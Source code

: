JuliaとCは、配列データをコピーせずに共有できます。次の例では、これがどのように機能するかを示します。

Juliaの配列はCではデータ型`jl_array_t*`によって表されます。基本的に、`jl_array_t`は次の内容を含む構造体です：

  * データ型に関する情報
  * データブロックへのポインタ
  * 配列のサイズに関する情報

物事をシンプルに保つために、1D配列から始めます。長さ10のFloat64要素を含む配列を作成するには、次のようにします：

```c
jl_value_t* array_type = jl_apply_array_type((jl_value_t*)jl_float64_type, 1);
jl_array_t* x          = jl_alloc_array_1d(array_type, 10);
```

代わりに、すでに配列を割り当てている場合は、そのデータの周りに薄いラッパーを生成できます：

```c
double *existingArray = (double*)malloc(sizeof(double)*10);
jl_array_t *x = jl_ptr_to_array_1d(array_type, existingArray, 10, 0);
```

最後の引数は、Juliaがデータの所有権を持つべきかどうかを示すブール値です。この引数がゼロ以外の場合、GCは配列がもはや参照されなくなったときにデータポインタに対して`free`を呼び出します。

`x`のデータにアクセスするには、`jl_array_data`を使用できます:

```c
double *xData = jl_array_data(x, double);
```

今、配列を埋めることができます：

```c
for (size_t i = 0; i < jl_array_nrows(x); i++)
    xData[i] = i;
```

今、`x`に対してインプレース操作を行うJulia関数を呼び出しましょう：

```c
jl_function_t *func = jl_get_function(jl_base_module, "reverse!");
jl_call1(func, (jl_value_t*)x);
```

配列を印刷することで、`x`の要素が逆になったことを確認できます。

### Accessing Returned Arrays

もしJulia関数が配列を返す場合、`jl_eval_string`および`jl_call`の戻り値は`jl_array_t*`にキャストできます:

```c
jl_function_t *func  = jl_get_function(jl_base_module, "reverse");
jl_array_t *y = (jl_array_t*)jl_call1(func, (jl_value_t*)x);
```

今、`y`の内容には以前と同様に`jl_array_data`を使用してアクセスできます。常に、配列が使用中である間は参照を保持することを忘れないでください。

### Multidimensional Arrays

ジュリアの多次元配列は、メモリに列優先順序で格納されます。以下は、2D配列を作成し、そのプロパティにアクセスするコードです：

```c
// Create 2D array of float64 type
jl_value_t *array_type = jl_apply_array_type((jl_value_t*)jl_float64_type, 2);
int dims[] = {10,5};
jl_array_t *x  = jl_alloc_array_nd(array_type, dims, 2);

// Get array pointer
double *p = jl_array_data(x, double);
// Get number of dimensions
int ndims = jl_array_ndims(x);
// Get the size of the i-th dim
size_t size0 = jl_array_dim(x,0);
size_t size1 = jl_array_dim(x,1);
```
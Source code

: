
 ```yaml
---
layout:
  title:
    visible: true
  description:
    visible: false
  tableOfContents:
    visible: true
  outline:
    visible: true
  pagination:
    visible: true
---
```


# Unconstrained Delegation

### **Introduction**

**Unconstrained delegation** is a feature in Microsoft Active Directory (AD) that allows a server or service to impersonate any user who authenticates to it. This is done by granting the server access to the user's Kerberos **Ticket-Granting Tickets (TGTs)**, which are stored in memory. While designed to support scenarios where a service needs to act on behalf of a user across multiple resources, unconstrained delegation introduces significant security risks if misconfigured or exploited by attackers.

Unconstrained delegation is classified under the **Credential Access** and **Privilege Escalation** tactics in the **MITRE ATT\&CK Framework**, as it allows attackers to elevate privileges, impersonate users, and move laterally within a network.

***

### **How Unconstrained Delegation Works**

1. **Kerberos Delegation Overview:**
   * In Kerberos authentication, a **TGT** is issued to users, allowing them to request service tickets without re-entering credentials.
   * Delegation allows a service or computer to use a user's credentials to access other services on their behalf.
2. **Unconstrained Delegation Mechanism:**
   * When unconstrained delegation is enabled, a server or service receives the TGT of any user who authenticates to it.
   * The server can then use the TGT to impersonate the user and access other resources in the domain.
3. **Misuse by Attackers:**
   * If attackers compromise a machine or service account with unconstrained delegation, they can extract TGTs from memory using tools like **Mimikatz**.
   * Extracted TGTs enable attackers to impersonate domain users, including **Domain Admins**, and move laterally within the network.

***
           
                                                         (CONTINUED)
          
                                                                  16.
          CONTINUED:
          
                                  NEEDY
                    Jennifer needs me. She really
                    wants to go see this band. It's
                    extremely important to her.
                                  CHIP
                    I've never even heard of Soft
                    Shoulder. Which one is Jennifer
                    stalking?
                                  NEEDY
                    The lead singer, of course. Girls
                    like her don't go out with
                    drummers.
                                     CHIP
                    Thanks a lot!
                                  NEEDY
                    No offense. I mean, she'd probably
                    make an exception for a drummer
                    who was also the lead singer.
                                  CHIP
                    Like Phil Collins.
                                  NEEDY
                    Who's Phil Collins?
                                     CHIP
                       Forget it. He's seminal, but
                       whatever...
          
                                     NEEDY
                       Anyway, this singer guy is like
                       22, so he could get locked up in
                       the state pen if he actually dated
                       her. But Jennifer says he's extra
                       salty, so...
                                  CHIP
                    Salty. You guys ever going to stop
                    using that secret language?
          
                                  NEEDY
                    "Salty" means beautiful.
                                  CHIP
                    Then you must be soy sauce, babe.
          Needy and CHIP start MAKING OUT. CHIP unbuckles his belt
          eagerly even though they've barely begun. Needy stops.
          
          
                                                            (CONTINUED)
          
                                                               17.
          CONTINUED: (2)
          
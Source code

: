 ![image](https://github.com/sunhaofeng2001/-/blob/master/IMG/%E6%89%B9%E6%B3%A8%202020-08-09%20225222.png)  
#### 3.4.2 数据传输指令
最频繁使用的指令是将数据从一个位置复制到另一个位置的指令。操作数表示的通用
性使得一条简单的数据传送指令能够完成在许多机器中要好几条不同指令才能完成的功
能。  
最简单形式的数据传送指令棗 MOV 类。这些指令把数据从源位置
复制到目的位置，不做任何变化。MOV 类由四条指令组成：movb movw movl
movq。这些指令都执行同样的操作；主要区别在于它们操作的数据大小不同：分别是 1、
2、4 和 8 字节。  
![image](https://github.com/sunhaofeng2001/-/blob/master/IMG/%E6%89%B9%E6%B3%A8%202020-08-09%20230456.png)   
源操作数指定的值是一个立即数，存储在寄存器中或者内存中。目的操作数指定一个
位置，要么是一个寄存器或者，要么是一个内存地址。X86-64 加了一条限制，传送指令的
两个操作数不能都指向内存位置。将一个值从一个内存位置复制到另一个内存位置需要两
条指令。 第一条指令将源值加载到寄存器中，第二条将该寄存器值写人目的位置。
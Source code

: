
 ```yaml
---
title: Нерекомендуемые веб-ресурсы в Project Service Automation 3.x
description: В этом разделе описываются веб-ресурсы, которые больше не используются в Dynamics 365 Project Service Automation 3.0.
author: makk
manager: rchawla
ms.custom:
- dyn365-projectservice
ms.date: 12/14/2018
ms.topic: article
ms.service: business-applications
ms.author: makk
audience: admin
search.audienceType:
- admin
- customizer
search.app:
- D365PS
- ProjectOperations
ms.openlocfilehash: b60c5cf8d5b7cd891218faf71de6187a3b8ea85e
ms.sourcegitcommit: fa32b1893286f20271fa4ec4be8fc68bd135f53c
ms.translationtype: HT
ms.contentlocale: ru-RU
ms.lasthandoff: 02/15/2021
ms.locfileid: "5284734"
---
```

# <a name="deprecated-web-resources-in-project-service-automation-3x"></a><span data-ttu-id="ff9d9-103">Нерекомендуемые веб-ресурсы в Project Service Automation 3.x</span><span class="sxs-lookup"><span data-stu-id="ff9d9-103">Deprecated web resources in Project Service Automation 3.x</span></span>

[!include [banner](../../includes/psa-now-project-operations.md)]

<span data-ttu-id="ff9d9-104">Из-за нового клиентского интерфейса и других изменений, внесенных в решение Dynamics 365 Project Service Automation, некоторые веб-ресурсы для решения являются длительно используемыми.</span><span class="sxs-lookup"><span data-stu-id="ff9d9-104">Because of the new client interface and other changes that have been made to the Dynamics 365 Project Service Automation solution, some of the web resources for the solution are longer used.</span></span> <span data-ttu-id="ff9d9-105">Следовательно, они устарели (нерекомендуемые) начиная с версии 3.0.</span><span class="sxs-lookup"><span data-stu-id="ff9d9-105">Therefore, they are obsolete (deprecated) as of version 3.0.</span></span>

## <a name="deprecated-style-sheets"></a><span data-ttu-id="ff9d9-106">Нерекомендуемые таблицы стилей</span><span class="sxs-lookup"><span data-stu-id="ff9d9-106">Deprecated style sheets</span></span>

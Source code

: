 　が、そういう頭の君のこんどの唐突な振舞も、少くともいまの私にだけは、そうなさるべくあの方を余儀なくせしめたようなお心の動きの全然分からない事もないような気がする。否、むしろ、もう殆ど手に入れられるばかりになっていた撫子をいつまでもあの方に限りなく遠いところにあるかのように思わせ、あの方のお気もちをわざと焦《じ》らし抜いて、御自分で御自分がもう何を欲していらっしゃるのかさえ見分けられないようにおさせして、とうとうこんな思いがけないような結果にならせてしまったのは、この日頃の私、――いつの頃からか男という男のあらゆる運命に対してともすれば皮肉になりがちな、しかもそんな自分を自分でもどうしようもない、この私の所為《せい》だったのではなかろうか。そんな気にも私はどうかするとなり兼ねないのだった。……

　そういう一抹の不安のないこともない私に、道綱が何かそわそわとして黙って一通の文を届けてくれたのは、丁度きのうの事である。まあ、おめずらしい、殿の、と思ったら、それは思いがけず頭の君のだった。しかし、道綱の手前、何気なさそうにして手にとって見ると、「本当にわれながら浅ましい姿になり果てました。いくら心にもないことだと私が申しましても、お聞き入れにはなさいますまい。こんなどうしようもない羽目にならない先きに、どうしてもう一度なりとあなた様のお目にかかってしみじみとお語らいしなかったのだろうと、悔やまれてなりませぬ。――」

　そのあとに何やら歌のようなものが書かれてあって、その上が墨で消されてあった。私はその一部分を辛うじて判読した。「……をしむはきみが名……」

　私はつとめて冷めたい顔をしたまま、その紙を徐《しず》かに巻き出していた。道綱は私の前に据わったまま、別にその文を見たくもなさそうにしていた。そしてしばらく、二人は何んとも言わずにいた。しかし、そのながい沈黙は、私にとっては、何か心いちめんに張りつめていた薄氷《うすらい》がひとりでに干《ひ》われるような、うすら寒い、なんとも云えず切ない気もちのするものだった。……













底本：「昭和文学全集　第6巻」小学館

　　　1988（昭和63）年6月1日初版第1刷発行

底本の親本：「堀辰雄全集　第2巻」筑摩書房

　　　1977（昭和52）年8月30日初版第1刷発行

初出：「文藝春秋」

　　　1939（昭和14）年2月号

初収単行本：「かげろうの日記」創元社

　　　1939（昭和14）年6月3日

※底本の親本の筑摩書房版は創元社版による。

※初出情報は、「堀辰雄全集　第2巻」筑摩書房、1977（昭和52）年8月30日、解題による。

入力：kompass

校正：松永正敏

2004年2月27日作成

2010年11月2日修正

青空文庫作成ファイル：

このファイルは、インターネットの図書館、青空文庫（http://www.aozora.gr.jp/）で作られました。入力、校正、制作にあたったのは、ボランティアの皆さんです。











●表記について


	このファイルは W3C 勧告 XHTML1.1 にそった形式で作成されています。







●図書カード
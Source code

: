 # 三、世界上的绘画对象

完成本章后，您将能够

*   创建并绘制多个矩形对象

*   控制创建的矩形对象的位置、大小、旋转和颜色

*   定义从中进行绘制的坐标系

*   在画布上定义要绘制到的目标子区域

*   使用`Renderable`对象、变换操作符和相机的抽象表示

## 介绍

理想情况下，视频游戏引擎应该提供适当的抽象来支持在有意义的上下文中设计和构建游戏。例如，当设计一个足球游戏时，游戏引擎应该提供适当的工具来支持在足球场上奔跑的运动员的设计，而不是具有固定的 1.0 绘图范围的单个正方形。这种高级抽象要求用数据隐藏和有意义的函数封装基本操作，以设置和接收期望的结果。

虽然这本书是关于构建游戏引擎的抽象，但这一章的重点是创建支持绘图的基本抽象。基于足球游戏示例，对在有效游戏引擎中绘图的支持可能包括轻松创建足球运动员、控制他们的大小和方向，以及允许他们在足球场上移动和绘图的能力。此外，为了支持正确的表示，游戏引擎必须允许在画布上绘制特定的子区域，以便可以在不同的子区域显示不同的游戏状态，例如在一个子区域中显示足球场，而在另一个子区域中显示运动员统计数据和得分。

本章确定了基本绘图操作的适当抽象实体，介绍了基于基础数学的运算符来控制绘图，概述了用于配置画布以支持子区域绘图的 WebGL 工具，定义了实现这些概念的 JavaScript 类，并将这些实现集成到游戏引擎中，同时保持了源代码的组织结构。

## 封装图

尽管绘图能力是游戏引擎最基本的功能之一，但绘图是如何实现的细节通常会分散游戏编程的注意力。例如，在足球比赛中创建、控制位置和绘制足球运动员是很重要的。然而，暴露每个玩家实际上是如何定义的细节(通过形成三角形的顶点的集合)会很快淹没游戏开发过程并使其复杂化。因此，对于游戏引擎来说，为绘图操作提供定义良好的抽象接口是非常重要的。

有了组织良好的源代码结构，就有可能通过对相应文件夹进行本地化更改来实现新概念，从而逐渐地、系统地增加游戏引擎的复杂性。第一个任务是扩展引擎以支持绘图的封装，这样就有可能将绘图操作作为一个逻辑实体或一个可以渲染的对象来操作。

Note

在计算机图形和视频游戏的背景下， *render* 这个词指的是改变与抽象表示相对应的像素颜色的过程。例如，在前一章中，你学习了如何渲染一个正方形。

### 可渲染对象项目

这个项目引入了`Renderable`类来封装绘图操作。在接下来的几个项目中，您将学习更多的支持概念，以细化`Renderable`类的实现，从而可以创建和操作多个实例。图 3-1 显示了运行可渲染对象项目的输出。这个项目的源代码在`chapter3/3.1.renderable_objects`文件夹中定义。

======

Exercise description:
Search the material above for lines containing the string "title", then pull them out.

Response area:
  title:
title: Нерекомендуемые веб-ресурсы в Project Service Automation 3.x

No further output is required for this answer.